[Collected data]
- - -

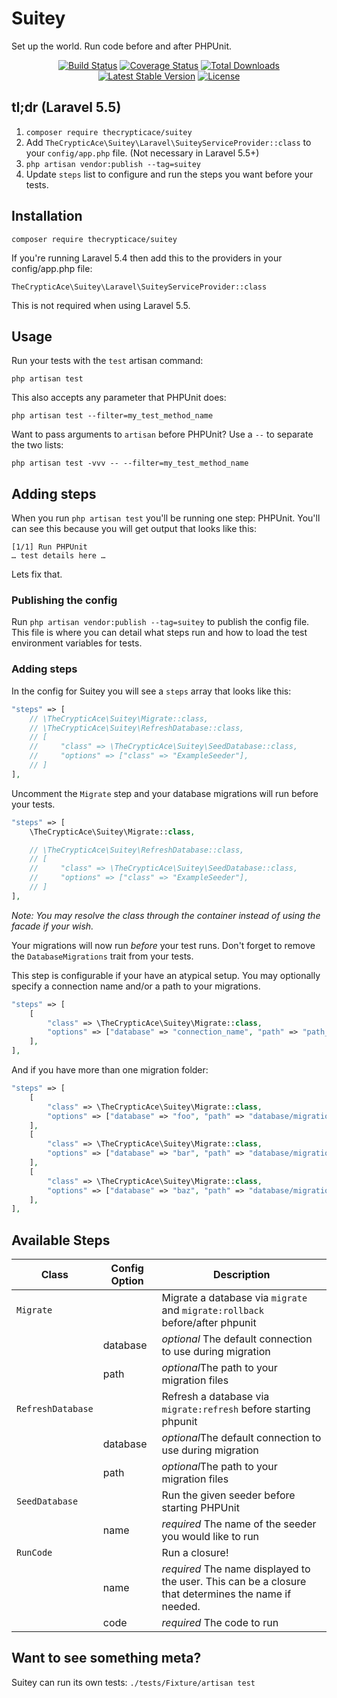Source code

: # Suitey
Set up the world. Run code before and after PHPUnit.

<p align="center">
<a href="https://travis-ci.org/thecrypticace/suitey"><img src="https://travis-ci.org/thecrypticace/suitey.svg" alt="Build Status"></a>
<a href="https://codecov.io/github/thecrypticace/suitey?branch=master"><img src="https://img.shields.io/codecov/c/github/thecrypticace/suitey/master.svg" alt="Coverage Status"></a>
<a href="https://packagist.org/packages/thecrypticace/suitey"><img src="https://poser.pugx.org/thecrypticace/suitey/d/total.svg" alt="Total Downloads"></a>
<a href="https://packagist.org/packages/thecrypticace/suitey"><img src="https://poser.pugx.org/thecrypticace/suitey/v/stable.svg" alt="Latest Stable Version"></a>
<a href="https://packagist.org/packages/thecrypticace/suitey"><img src="https://poser.pugx.org/thecrypticace/suitey/license.svg" alt="License"></a>
</p>

## tl;dr (Laravel 5.5)
1. `composer require thecrypticace/suitey`
2. Add `TheCrypticAce\Suitey\Laravel\SuiteyServiceProvider::class` to your `config/app.php` file. (Not necessary in Laravel 5.5+)
2. `php artisan vendor:publish --tag=suitey`
3. Update `steps` list to configure and run the steps you want before your tests.

## Installation

`composer require thecrypticace/suitey`

If you're running Laravel 5.4 then add this to the providers in your config/app.php file:

`TheCrypticAce\Suitey\Laravel\SuiteyServiceProvider::class`

This is not required when using Laravel 5.5.

## Usage

Run your tests with the `test` artisan command:
```
php artisan test
```

This also accepts any parameter that PHPUnit does:
```
php artisan test --filter=my_test_method_name
```

Want to pass arguments to `artisan` before PHPUnit? Use a `--` to separate the two lists:
```
php artisan test -vvv -- --filter=my_test_method_name
```

## Adding steps

When you run `php artisan test` you'll be running one step: PHPUnit. You'll can see this because you will get
output that looks like this:
```
[1/1] Run PHPUnit
… test details here …
```

Lets fix that.

### Publishing the config
Run `php artisan vendor:publish --tag=suitey` to publish the config file. This file is where you can detail what steps run and how to load the test environment variables for tests.

### Adding steps
In the config for Suitey you will see a `steps` array that looks like this:
```php
"steps" => [
    // \TheCrypticAce\Suitey\Migrate::class,
    // \TheCrypticAce\Suitey\RefreshDatabase::class,
    // [
    //     "class" => \TheCrypticAce\Suitey\SeedDatabase::class,
    //     "options" => ["class" => "ExampleSeeder"],
    // ]
],
```

Uncomment the `Migrate` step and your database migrations will run before your tests.

```php
"steps" => [
    \TheCrypticAce\Suitey\Migrate::class,

    // \TheCrypticAce\Suitey\RefreshDatabase::class,
    // [
    //     "class" => \TheCrypticAce\Suitey\SeedDatabase::class,
    //     "options" => ["class" => "ExampleSeeder"],
    // ]
],
```

*Note: You may resolve the class through the container instead of using the facade if your wish.*

Your migrations will now run _before_ your test runs. Don't forget to remove the `DatabaseMigrations` trait from your tests.

This step is configurable if your have an atypical setup. You may optionally specify a connection name and/or a path to your migrations.
```php
"steps" => [
    [
        "class" => \TheCrypticAce\Suitey\Migrate::class,
        "options" => ["database" => "connection_name", "path" => "path_to_migrations"],
    ],
],
```

And if you have more than one migration folder:
```php
"steps" => [
    [
        "class" => \TheCrypticAce\Suitey\Migrate::class,
        "options" => ["database" => "foo", "path" => "database/migrations/foo"],
    ],
    [
        "class" => \TheCrypticAce\Suitey\Migrate::class,
        "options" => ["database" => "bar", "path" => "database/migrations/bar"],
    ],
    [
        "class" => \TheCrypticAce\Suitey\Migrate::class,
        "options" => ["database" => "baz", "path" => "database/migrations/baz"],
    ],
],
```

## Available Steps

| Class | Config Option | Description |
| ------|---------------|-------------|
| `Migrate` | | Migrate a database via `migrate` and `migrate:rollback` before/after phpunit |
|  | database | *optional* The default connection to use during migration |
|  | path | *optional*The path to your migration files |
| `RefreshDatabase` | | Refresh a database via `migrate:refresh` before starting phpunit |
|  | database | *optional*The default connection to use during migration |
|  | path | *optional*The path to your migration files |
| `SeedDatabase` | | Run the given seeder before starting PHPUnit |
|  | name | *required* The name of the seeder you would like to run |
| `RunCode` | | Run a closure! |
|  | name | *required* The name displayed to the user. This can be a closure that determines the name if needed. |
|  | code | *required* The code to run |

## Want to see something meta?

Suitey can run its own tests:
`./tests/Fixture/artisan test`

- - -

* PROBLEM STATEMENT: Within the data above, pick out all lines holding the word "SuiteyServiceProvider".

* SOLVED EXERCISE:
2. Add `TheCrypticAce\Suitey\Laravel\SuiteyServiceProvider::class` to your `config/app.php` file. (Not necessary in Laravel 5.5+)
`TheCrypticAce\Suitey\Laravel\SuiteyServiceProvider::class`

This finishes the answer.